## Exercise directions
Your copy should match the entries below exactly, apart from the images.

## Collected data

-------------------------

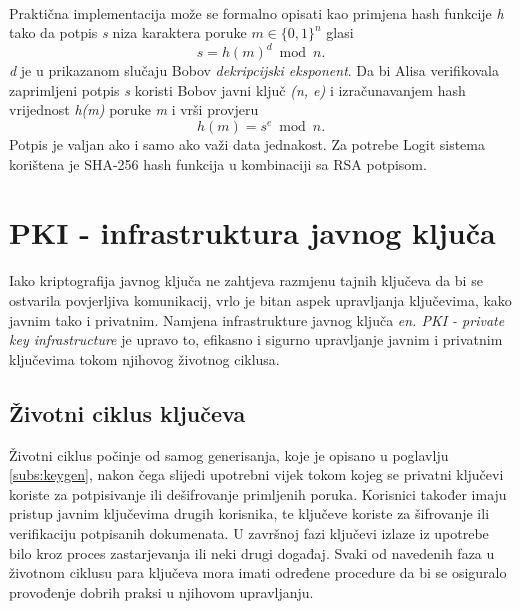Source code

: \paragraph*{}
Praktična implementacija može se formalno opisati kao primjena hash funkcije \textit{h} tako da potpis \textit{s} niza karaktera poruke \(m \in \lbrace 0,1\rbrace ^n\) glasi \[s = h(m)^d\bmod n.\] \textit{d} je u prikazanom slučaju Bobov \textit{dekripcijski eksponent}. Da bi Alisa verifikovala zaprimljeni potpis \textit{s} koristi Bobov javni ključ \textit{(n, e)} i izračunavanjem hash vrijednost \textit{h(m)} poruke \textit{m} i vrši provjeru \[h(m) = s^e\bmod n.\] Potpis je valjan ako i samo ako važi data jednakost. Za potrebe Logit sistema korištena je SHA-256 hash funkcija u kombinaciji sa RSA potpisom.

\pagebreak[4]

\section{PKI - infrastruktura javnog ključa}
Iako kriptografija javnog ključa ne zahtjeva razmjenu tajnih ključeva da bi se ostvarila povjerljiva komunikacij, vrlo je bitan aspek upravljanja ključevima, kako javnim tako i privatnim. Namjena infrastrukture javnog ključa \textit{en. PKI - private key infrastructure} je upravo to, efikasno i sigurno upravljanje javnim i privatnim ključevima tokom njihovog životnog ciklusa.

\subsection{Životni ciklus ključeva}
Životni ciklus počinje od samog generisanja, koje je opisano u poglavlju \ref{subs:keygen}, nakon čega slijedi upotrebni vijek tokom kojeg se privatni ključevi koriste za potpisivanje ili dešifrovanje primljenih poruka. Korisnici također imaju pristup javnim ključevima drugih korisnika, te ključeve koriste za šifrovanje ili verifikaciju potpisanih dokumenata. U završnoj fazi ključevi izlaze iz upotrebe bilo kroz proces zastarjevanja ili neki drugi događaj. Svaki od navedenih faza u životnom ciklusu para ključeva mora imati određene procedure da bi se osiguralo provođenje dobrih praksi u njihovom upravljanju.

-------------------------

## Task result
Source code

: \paragraph*{}
Praktična implementacija može se formalno opisati kao primjena hash funkcije \textit{h} tako da potpis \textit{s} niza karaktera poruke \(m \in \lbrace 0,1\rbrace ^n\) glasi \[s = h(m)^d\bmod n.\] \textit{d} je u prikazanom slučaju Bobov \textit{dekripcijski eksponent}. Da bi Alisa verifikovala zaprimljeni potpis \textit{s} koristi Bobov javni ključ \textit{(n, e)} i izračunavanjem hash vrijednost \textit{h(m)} poruke \textit{m} i vrši provjeru \[h(m) = s^e\bmod n.\] Potpis je valjan ako i samo ako važi data jednakost. Za potrebe Logit sistema korištena je SHA-256 hash funkcija u kombinaciji sa RSA potpisom.

\pagebreak[4]

\section{PKI - infrastruktura javnog ključa}
Iako kriptografija javnog ključa ne zahtjeva razmjenu tajnih ključeva da bi se ostvarila povjerljiva komunikacij, vrlo je bitan aspek upravljanja ključevima, kako javnim tako i privatnim. Namjena infrastrukture javnog ključa \textit{en. PKI - private key infrastructure} je upravo to, efikasno i sigurno upravljanje javnim i privatnim ključevima tokom njihovog životnog ciklusa.

\subsection{Životni ciklus ključeva}
Životni ciklus počinje od samog generisanja, koje je opisano u poglavlju \ref{subs:keygen}, nakon čega slijedi upotrebni vijek tokom kojeg se privatni ključevi koriste za potpisivanje ili dešifrovanje primljenih poruka. Korisnici također imaju pristup javnim ključevima drugih korisnika, te ključeve koriste za šifrovanje ili verifikaciju potpisanih dokumenata. U završnoj fazi ključevi izlaze iz upotrebe bilo kroz proces zastarjevanja ili neki drugi događaj. Svaki od navedenih faza u životnom ciklusu para ključeva mora imati određene procedure da bi se osiguralo provođenje dobrih praksi u njihovom upravljanju.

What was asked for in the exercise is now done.